Exercise = Find the lines below in which the string "Werror" occurs. Copy each one.

Source texts of formatted documents =
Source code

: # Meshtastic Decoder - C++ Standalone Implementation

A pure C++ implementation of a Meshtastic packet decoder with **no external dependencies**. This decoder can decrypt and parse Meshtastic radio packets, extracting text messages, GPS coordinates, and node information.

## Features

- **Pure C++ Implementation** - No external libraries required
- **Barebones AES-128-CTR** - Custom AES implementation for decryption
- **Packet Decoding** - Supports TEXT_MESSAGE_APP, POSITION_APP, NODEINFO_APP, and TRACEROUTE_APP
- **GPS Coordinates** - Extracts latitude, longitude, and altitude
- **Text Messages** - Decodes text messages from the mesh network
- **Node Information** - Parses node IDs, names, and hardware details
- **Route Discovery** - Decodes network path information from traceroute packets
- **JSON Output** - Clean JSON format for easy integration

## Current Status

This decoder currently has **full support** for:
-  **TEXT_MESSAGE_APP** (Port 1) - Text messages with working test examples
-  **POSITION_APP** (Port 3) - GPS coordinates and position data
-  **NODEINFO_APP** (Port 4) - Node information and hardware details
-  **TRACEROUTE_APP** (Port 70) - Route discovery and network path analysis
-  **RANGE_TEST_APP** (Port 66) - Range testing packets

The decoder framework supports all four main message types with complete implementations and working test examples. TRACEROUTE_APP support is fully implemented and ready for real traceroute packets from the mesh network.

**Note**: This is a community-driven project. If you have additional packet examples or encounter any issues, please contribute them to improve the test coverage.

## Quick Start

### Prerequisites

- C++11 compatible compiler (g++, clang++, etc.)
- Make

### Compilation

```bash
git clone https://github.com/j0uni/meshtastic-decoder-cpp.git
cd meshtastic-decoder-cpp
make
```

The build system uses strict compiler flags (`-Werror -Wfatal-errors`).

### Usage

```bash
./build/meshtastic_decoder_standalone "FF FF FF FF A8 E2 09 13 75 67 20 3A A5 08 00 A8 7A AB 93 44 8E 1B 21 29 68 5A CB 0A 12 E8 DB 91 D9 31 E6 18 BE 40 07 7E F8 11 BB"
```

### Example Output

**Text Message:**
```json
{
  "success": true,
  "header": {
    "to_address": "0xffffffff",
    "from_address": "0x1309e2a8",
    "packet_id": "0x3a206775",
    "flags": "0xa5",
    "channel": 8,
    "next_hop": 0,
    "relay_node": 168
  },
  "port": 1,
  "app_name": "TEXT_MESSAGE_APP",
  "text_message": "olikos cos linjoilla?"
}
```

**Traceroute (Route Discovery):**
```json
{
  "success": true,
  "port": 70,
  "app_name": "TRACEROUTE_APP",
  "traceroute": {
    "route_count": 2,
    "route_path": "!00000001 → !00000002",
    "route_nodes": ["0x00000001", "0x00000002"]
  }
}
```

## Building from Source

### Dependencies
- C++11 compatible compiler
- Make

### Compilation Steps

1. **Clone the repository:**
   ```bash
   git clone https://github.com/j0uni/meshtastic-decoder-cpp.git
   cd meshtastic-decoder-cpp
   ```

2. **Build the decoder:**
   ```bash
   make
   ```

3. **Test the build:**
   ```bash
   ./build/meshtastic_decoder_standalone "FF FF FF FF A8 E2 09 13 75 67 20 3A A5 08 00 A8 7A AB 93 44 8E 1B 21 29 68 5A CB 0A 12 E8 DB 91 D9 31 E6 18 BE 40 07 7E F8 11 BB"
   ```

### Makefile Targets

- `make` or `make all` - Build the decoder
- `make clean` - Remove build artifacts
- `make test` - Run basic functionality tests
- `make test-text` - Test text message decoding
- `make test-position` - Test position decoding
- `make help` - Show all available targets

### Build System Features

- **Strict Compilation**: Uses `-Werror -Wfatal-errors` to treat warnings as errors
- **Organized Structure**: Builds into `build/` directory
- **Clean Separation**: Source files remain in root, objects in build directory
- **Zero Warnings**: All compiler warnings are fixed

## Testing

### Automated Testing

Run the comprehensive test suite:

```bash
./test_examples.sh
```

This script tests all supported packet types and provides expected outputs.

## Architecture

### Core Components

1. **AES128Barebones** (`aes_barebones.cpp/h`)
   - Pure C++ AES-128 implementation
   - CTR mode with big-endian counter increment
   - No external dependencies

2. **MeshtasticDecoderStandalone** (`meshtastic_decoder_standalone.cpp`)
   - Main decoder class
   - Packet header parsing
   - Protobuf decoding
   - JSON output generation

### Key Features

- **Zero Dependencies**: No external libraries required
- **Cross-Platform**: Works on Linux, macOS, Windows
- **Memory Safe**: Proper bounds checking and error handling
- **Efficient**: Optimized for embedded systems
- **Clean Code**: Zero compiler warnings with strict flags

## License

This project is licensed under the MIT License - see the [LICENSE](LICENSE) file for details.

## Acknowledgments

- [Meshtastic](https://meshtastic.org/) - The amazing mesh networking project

Result of this exercise =
The build system uses strict compiler flags (`-Werror -Wfatal-errors`).
- **Strict Compilation**: Uses `-Werror -Wfatal-errors` to treat warnings as errors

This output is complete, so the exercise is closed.